• **Material to process**:
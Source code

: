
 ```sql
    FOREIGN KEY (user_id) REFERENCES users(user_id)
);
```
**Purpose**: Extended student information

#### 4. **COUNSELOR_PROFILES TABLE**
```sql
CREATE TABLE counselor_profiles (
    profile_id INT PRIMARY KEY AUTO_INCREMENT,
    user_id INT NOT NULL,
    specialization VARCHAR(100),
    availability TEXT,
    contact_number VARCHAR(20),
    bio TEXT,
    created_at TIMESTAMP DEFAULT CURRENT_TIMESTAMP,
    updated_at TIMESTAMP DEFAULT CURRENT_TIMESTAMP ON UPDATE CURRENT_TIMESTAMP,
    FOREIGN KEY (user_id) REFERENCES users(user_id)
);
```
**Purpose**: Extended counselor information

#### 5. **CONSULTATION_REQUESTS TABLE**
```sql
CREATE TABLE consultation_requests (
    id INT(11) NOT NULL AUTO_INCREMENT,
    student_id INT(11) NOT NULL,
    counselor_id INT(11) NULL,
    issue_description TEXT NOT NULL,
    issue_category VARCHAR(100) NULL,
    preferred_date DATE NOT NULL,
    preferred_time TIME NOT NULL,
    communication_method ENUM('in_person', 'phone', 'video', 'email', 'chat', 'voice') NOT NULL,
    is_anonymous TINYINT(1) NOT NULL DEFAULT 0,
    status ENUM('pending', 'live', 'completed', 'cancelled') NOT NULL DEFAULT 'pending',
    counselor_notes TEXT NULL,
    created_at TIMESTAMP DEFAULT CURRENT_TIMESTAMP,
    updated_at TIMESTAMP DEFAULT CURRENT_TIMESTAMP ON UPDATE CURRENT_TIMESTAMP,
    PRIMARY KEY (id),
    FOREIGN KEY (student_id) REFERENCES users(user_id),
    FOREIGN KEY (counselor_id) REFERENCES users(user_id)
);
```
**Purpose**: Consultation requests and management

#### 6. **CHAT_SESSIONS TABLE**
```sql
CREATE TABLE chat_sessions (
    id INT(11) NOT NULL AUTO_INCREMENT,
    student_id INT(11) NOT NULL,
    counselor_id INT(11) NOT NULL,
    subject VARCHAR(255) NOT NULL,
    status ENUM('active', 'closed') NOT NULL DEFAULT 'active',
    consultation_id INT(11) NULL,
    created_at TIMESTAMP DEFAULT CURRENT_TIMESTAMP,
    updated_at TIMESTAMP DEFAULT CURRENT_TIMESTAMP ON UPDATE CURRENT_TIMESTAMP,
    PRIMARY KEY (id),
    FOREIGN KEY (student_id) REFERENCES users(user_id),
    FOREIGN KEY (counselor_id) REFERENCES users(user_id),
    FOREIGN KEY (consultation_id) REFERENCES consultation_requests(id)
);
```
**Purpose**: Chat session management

• **Work task**: Whenever the word "REFERENCES" appears in a line of the listing, copy out that line.

• **Problem solution**:
    FOREIGN KEY (user_id) REFERENCES users(user_id)
    FOREIGN KEY (user_id) REFERENCES users(user_id)
    FOREIGN KEY (student_id) REFERENCES users(user_id),
    FOREIGN KEY (counselor_id) REFERENCES users(user_id)
    FOREIGN KEY (student_id) REFERENCES users(user_id),
    FOREIGN KEY (counselor_id) REFERENCES users(user_id),
    FOREIGN KEY (consultation_id) REFERENCES consultation_requests(id)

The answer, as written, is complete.